(Source records)

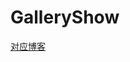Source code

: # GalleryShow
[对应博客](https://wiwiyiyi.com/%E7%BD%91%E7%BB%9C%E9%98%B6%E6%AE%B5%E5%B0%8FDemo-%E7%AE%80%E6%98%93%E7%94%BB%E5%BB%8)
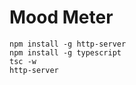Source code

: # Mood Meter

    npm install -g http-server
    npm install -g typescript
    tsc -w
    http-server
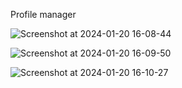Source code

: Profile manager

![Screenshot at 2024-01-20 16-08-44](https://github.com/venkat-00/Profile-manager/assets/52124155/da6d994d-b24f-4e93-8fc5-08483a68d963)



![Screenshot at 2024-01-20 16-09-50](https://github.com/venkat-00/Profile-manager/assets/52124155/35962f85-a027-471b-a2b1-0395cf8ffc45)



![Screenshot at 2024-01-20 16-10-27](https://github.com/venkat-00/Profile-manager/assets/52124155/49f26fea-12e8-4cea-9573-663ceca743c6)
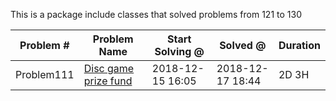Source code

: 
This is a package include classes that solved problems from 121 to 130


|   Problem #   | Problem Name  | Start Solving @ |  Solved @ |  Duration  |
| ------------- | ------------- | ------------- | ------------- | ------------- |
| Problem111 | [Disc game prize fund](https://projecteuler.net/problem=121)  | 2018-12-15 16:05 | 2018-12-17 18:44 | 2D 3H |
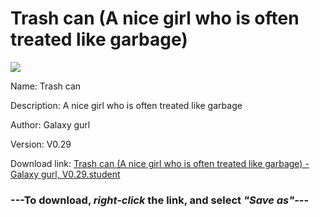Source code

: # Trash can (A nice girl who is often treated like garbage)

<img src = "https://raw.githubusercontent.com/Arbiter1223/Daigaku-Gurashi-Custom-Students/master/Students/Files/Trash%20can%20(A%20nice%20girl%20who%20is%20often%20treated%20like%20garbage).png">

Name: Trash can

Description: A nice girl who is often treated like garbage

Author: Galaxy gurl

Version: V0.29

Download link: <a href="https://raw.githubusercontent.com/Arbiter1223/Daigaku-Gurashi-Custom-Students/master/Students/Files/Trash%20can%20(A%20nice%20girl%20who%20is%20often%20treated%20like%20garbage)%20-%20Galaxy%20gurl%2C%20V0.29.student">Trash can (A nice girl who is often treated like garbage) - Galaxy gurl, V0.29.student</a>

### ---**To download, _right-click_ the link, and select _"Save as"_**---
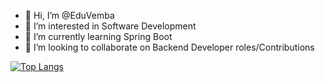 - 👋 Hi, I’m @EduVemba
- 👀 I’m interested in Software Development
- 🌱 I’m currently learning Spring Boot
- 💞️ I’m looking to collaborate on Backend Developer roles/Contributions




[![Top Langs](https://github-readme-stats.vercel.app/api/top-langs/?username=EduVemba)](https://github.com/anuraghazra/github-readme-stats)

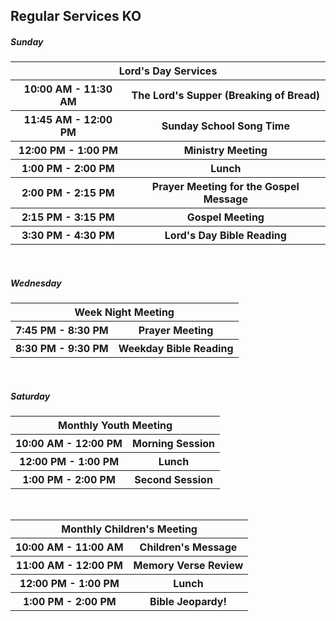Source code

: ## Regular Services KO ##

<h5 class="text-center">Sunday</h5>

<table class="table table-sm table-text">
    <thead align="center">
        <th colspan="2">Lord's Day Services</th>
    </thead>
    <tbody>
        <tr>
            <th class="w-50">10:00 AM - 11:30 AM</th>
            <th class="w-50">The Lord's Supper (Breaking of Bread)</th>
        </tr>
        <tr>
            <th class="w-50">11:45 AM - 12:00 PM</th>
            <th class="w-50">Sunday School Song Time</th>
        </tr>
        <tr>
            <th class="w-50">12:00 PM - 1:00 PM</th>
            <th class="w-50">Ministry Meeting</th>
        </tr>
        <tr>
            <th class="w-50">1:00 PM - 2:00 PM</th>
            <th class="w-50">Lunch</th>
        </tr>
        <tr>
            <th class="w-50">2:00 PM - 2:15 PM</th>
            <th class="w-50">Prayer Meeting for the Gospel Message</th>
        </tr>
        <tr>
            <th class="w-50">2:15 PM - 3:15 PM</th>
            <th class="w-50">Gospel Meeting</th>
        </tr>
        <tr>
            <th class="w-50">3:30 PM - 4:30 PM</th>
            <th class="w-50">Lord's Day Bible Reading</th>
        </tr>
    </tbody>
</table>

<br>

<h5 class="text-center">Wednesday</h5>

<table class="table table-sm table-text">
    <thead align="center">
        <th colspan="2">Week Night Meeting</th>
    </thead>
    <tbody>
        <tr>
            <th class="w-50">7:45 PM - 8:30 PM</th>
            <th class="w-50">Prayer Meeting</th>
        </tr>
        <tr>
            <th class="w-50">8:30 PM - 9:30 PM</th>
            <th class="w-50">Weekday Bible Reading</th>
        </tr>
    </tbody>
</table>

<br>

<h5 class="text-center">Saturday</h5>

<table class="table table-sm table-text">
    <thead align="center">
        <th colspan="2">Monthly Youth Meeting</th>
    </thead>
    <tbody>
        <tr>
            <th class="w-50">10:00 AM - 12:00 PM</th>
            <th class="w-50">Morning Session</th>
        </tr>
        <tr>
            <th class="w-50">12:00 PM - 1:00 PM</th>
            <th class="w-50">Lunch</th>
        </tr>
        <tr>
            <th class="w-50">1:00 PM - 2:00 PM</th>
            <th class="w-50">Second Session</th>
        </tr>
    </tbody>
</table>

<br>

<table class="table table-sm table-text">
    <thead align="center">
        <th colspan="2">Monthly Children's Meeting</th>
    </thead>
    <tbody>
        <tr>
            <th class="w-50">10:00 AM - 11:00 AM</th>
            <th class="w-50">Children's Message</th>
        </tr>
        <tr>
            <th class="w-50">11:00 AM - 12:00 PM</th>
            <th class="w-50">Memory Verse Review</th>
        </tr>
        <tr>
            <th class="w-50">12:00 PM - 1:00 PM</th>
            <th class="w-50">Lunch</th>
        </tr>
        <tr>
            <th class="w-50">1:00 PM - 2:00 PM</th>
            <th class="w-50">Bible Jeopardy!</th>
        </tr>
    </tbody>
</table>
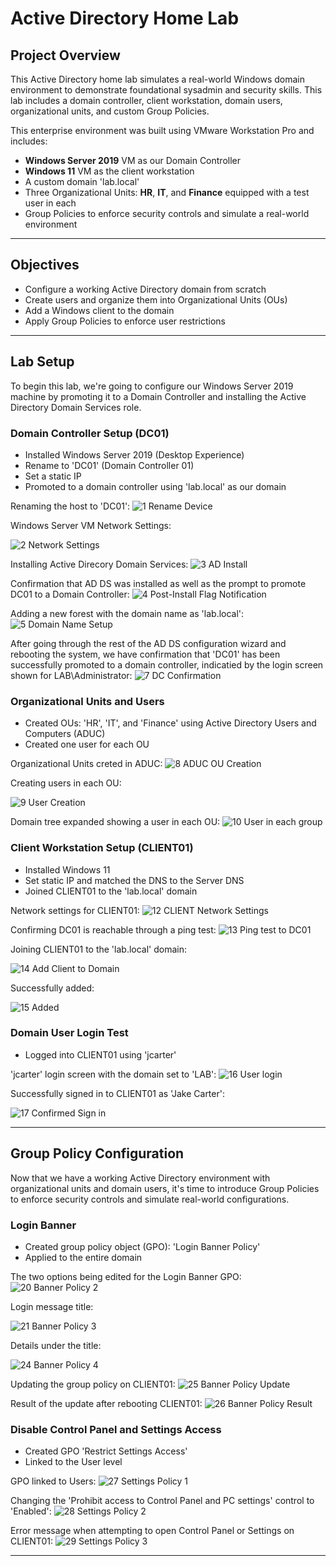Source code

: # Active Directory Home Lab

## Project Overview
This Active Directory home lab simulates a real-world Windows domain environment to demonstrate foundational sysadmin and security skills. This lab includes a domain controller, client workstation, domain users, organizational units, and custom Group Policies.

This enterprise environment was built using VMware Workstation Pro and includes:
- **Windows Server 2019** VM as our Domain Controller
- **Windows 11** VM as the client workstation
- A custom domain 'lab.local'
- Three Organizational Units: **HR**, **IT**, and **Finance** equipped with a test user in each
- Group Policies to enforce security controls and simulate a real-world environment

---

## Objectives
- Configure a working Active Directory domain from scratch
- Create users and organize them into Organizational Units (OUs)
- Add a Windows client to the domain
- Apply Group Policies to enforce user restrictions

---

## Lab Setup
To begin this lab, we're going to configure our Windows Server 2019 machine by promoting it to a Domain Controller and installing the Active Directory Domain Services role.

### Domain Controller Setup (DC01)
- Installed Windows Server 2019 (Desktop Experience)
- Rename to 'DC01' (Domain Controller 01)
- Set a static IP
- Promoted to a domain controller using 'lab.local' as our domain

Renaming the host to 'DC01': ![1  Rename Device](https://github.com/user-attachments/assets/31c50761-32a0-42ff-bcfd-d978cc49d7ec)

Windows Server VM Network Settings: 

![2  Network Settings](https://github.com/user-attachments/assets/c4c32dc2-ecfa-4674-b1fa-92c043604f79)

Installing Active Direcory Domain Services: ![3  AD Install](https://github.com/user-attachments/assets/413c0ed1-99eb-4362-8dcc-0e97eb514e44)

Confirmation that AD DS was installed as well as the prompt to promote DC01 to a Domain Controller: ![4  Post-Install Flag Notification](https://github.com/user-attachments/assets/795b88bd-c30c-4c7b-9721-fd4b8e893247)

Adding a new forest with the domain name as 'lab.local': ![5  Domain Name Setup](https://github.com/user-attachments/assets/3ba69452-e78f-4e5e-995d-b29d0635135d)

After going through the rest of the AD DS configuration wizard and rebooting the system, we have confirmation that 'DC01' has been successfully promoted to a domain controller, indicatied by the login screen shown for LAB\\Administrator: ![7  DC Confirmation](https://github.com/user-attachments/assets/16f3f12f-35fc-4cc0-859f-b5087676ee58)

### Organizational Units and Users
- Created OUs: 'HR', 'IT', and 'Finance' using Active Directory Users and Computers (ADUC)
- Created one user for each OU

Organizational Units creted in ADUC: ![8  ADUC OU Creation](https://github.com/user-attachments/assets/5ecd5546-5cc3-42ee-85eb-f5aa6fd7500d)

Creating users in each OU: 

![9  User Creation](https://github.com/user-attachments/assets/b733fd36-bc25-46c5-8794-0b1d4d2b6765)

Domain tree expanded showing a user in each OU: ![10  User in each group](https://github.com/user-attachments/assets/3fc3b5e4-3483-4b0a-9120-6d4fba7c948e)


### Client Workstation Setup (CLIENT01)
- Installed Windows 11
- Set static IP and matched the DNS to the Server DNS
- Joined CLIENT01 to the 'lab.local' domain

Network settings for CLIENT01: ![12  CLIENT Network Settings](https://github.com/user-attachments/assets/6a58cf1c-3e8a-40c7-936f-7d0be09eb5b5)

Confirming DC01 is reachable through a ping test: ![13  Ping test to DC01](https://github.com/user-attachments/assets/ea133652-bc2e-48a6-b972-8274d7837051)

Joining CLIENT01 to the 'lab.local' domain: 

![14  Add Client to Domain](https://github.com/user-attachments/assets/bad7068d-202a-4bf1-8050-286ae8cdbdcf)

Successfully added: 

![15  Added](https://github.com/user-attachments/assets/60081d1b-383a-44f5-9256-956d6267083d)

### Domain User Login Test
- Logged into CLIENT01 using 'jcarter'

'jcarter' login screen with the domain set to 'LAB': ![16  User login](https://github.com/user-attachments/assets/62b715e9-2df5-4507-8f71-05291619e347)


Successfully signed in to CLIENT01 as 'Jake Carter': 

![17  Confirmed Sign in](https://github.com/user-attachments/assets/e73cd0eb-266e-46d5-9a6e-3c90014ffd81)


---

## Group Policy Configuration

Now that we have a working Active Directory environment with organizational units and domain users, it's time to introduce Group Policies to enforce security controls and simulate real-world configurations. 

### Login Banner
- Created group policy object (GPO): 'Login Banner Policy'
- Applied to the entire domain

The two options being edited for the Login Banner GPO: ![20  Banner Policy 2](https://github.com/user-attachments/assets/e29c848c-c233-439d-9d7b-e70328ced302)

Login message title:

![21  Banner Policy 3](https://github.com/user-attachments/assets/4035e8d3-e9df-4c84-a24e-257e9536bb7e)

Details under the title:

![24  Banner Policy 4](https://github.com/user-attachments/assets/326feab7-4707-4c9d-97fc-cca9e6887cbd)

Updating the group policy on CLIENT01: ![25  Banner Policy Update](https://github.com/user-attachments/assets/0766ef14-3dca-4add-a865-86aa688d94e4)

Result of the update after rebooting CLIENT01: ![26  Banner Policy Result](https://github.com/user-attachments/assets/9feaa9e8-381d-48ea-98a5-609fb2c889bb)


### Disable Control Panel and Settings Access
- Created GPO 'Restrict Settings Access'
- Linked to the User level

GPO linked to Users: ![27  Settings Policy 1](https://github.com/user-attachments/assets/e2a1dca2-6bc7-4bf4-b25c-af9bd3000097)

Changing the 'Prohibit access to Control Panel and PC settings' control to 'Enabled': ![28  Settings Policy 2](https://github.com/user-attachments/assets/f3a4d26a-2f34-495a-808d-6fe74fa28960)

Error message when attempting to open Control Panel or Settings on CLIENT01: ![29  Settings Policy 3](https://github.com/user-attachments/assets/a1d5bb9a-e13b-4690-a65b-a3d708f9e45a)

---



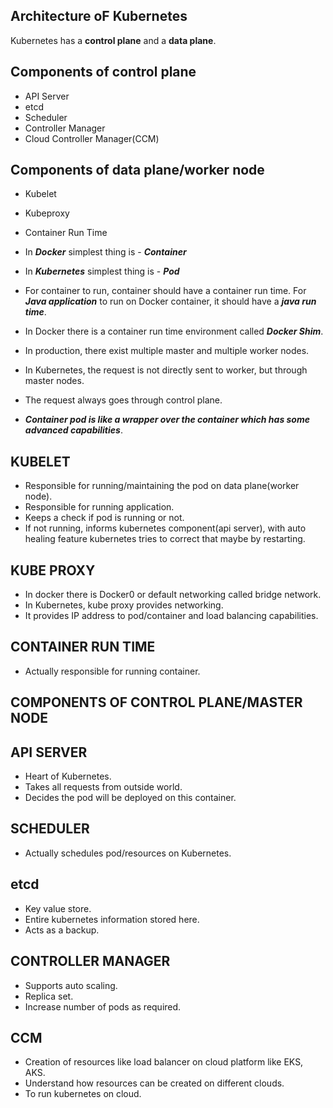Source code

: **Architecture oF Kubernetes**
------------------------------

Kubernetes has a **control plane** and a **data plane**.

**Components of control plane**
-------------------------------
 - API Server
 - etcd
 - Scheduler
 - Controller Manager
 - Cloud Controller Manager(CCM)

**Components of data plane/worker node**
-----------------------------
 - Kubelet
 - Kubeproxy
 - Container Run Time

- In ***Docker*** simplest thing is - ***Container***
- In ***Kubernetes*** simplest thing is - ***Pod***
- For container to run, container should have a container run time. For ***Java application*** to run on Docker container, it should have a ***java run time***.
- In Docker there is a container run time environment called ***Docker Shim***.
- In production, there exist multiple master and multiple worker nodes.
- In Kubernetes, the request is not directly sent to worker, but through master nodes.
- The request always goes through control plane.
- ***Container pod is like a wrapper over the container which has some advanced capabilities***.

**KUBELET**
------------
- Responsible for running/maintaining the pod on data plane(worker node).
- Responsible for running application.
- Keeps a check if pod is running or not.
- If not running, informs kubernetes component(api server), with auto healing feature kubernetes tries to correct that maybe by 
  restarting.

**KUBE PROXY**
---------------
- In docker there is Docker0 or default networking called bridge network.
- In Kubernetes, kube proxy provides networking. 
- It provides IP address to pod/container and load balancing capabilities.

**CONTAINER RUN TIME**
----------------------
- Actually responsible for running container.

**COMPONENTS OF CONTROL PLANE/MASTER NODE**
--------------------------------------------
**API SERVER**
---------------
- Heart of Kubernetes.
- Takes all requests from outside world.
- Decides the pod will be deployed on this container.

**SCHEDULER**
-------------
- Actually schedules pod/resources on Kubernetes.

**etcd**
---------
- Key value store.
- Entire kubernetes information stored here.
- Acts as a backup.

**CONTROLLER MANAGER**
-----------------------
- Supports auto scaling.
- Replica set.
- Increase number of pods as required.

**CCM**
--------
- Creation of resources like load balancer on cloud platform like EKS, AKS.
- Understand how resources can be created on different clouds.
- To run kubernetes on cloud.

(End Source records)

#### Work instructions
Would you please write out, exactly and with no other lines, the stretch of the listing above from the line containing "- Apply Group" through the line containing "Windows Server VM"?

#### Answer to this problem
- Apply Group Policies to enforce user restrictions

---

## Lab Setup
To begin this lab, we're going to configure our Windows Server 2019 machine by promoting it to a Domain Controller and installing the Active Directory Domain Services role.

### Domain Controller Setup (DC01)
- Installed Windows Server 2019 (Desktop Experience)
- Rename to 'DC01' (Domain Controller 01)
- Set a static IP
- Promoted to a domain controller using 'lab.local' as our domain

Renaming the host to 'DC01': ![1  Rename Device](https://github.com/user-attachments/assets/31c50761-32a0-42ff-bcfd-d978cc49d7ec)

Windows Server VM Network Settings: 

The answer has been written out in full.